Runtime logs (what the handler was doing):

kubectl logs -n prod deployment/llm-inference -c asya-runtime

Look for the last log entry before the timeout — that's where the runtime was stuck.


Timeout propagation in multi-actor pipelines#

Timeouts do NOT propagate across actors. Each actor enforces its own actorTimeout independently.

Example:

# actor-a
resiliency:
  actorTimeout: 2m

# actor-b
resiliency:
  actorTimeout: 5m

If actor-a takes 1m 50s and routes to actor-b, actor-b gets the full 5 minutes — not the remaining 10 seconds from actor-a's timeout.

However, the SLA deadline DOES propagate:

  • Gateway sets status.deadline_at when creating the envelope
  • Each actor checks the deadline before calling the runtime
  • If the deadline has passed, the actor routes to x-sink (phase=failed, reason=Timeout)

This ensures the entire pipeline respects the SLA even if individual actors have generous timeouts.


Timeout vs retry policies#

actorTimeout controls when the sidecar gives up on a single message.

Runtime timeouts are not retried. When actorTimeout fires, the sidecar sends the envelope to x-sump and crashes the pod (os.Exit(1)) to prevent zombie processing. The pod restart ensures a clean state, but the timed-out message is terminal.

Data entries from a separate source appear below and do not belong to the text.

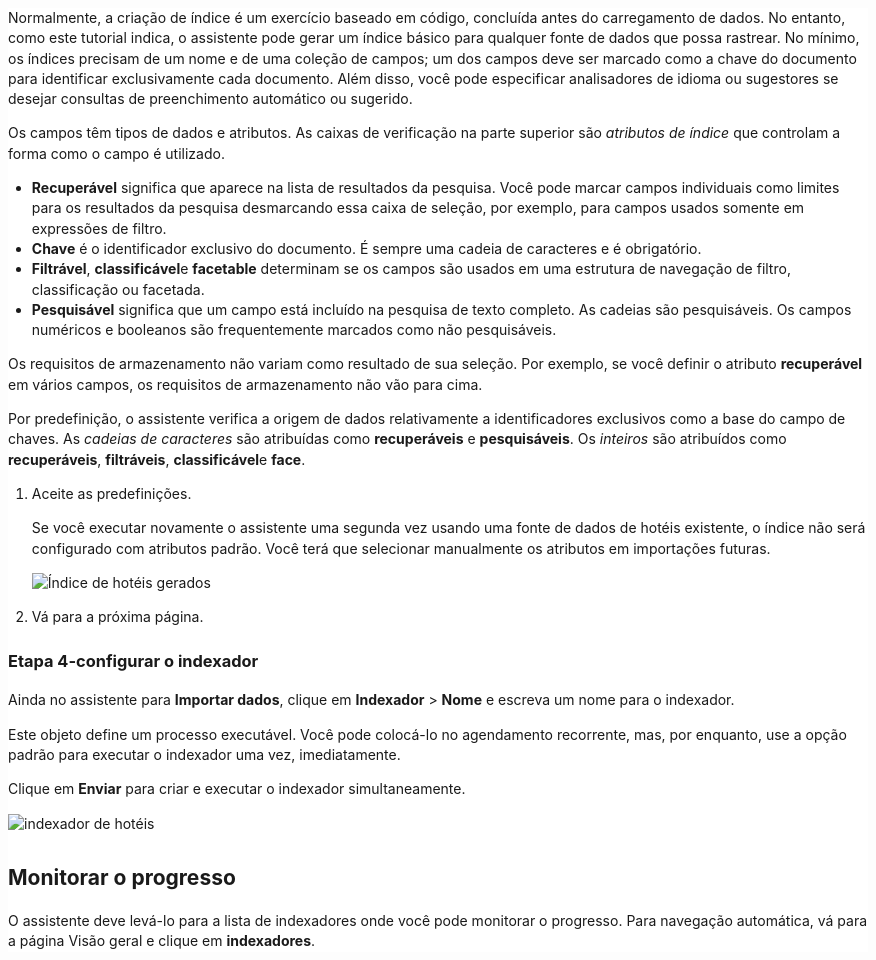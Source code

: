 Normalmente, a criação de índice é um exercício baseado em código, concluída antes do carregamento de dados. No entanto, como este tutorial indica, o assistente pode gerar um índice básico para qualquer fonte de dados que possa rastrear. No mínimo, os índices precisam de um nome e de uma coleção de campos; um dos campos deve ser marcado como a chave do documento para identificar exclusivamente cada documento. Além disso, você pode especificar analisadores de idioma ou sugestores se desejar consultas de preenchimento automático ou sugerido.

Os campos têm tipos de dados e atributos. As caixas de verificação na parte superior são *atributos de índice* que controlam a forma como o campo é utilizado.

* **Recuperável** significa que aparece na lista de resultados da pesquisa. Você pode marcar campos individuais como limites para os resultados da pesquisa desmarcando essa caixa de seleção, por exemplo, para campos usados somente em expressões de filtro.
* **Chave** é o identificador exclusivo do documento. É sempre uma cadeia de caracteres e é obrigatório.
* **Filtrável**, **classificável**e **facetable** determinam se os campos são usados em uma estrutura de navegação de filtro, classificação ou facetada.
* **Pesquisável** significa que um campo está incluído na pesquisa de texto completo. As cadeias são pesquisáveis. Os campos numéricos e booleanos são frequentemente marcados como não pesquisáveis.

Os requisitos de armazenamento não variam como resultado de sua seleção. Por exemplo, se você definir o atributo **recuperável** em vários campos, os requisitos de armazenamento não vão para cima.

Por predefinição, o assistente verifica a origem de dados relativamente a identificadores exclusivos como a base do campo de chaves. As *cadeias de caracteres* são atribuídas como **recuperáveis** e **pesquisáveis**. Os *inteiros* são atribuídos como **recuperáveis**, **filtráveis**, **classificável**e **face**.

1. Aceite as predefinições. 

   Se você executar novamente o assistente uma segunda vez usando uma fonte de dados de hotéis existente, o índice não será configurado com atributos padrão. Você terá que selecionar manualmente os atributos em importações futuras. 

   ![Índice de hotéis gerados](media/search-get-started-portal/hotelsindex.png)

2. Vá para a próxima página.


### <a name="step-4---configure-indexer"></a>Etapa 4-configurar o indexador

Ainda no assistente para **Importar dados**, clique em **Indexador** > **Nome** e escreva um nome para o indexador.

Este objeto define um processo executável. Você pode colocá-lo no agendamento recorrente, mas, por enquanto, use a opção padrão para executar o indexador uma vez, imediatamente.

Clique em **Enviar** para criar e executar o indexador simultaneamente.

  ![indexador de hotéis](media/search-get-started-portal/hotels-indexer.png)

## <a name="monitor-progress"></a>Monitorar o progresso

O assistente deve levá-lo para a lista de indexadores onde você pode monitorar o progresso. Para navegação automática, vá para a página Visão geral e clique em **indexadores**.
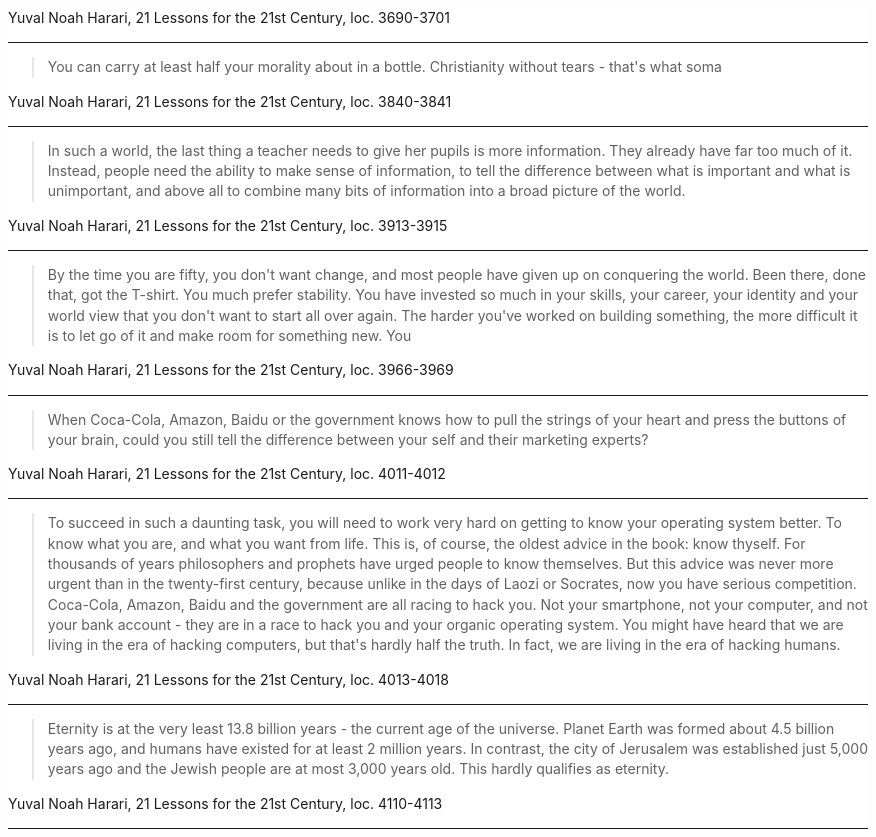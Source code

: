 Yuval Noah Harari, 21 Lessons for the 21st Century, loc. 3690-3701
<hr>


> You can carry at least half your morality about in a bottle. Christianity without tears - that's what soma

Yuval Noah Harari, 21 Lessons for the 21st Century, loc. 3840-3841
<hr>


> In such a world, the last thing a teacher needs to give her pupils is more information. They already have far too much of it. Instead, people need the ability to make sense of information, to tell the difference between what is important and what is unimportant, and above all to combine many bits of information into a broad picture of the world.

Yuval Noah Harari, 21 Lessons for the 21st Century, loc. 3913-3915
<hr>


> By the time you are fifty, you don't want change, and most people have given up on conquering the world. Been there, done that, got the T-shirt. You much prefer stability. You have invested so much in your skills, your career, your identity and your world view that you don't want to start all over again. The harder you've worked on building something, the more difficult it is to let go of it and make room for something new. You

Yuval Noah Harari, 21 Lessons for the 21st Century, loc. 3966-3969
<hr>


> When Coca-Cola, Amazon, Baidu or the government knows how to pull the strings of your heart and press the buttons of your brain, could you still tell the difference between your self and their marketing experts?

Yuval Noah Harari, 21 Lessons for the 21st Century, loc. 4011-4012
<hr>


> To succeed in such a daunting task, you will need to work very hard on getting to know your operating system better. To know what you are, and what you want from life. This is, of course, the oldest advice in the book: know thyself. For thousands of years philosophers and prophets have urged people to know themselves. But this advice was never more urgent than in the twenty-first century, because unlike in the days of Laozi or Socrates, now you have serious competition. Coca-Cola, Amazon, Baidu and the government are all racing to hack you. Not your smartphone, not your computer, and not your bank account - they are in a race to hack you and your organic operating system. You might have heard that we are living in the era of hacking computers, but that's hardly half the truth. In fact, we are living in the era of hacking humans.

Yuval Noah Harari, 21 Lessons for the 21st Century, loc. 4013-4018
<hr>


> Eternity is at the very least 13.8 billion years - the current age of the universe. Planet Earth was formed about 4.5 billion years ago, and humans have existed for at least 2 million years. In contrast, the city of Jerusalem was established just 5,000 years ago and the Jewish people are at most 3,000 years old. This hardly qualifies as eternity.

Yuval Noah Harari, 21 Lessons for the 21st Century, loc. 4110-4113
<hr>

Retry policies (configured via resiliency.policies and resiliency.rules) apply to handler errors (exceptions raised by user code), not to runtime timeouts. For example:

resiliency:
  actorTimeout: 5m
  policies:
    llm_retry:
      maxAttempts: 3
      initialDelay: 10s
      backoff: exponential
  rules:
    - errors: ["TimeoutError"]
      policy: llm_retry

With this configuration: 1. Sidecar waits up to 5 minutes for the runtime to respond 2. If the handler raises a TimeoutError (e.g., from an HTTP client), the retry policy matches and re-enqueues 3. If the sidecar's own deadline fires (runtime does not respond at all), the envelope goes to x-sump and the pod crashes -- no retry

See the retry policy documentation for details on configuring error-specific retry behavior.


See also#

Topic Document
Sidecar timeout enforcement docs/reference/components/core-sidecar.md
Runtime behavior on timeout docs/reference/components/core-runtime.md
Retry policies for timeout errors Error handling
SLA configuration docs/reference/components/core-gateway.md

Platform configuration: To configure SLA, gateway backstop, and transport-level timeouts, see setup/guide-timeouts.md.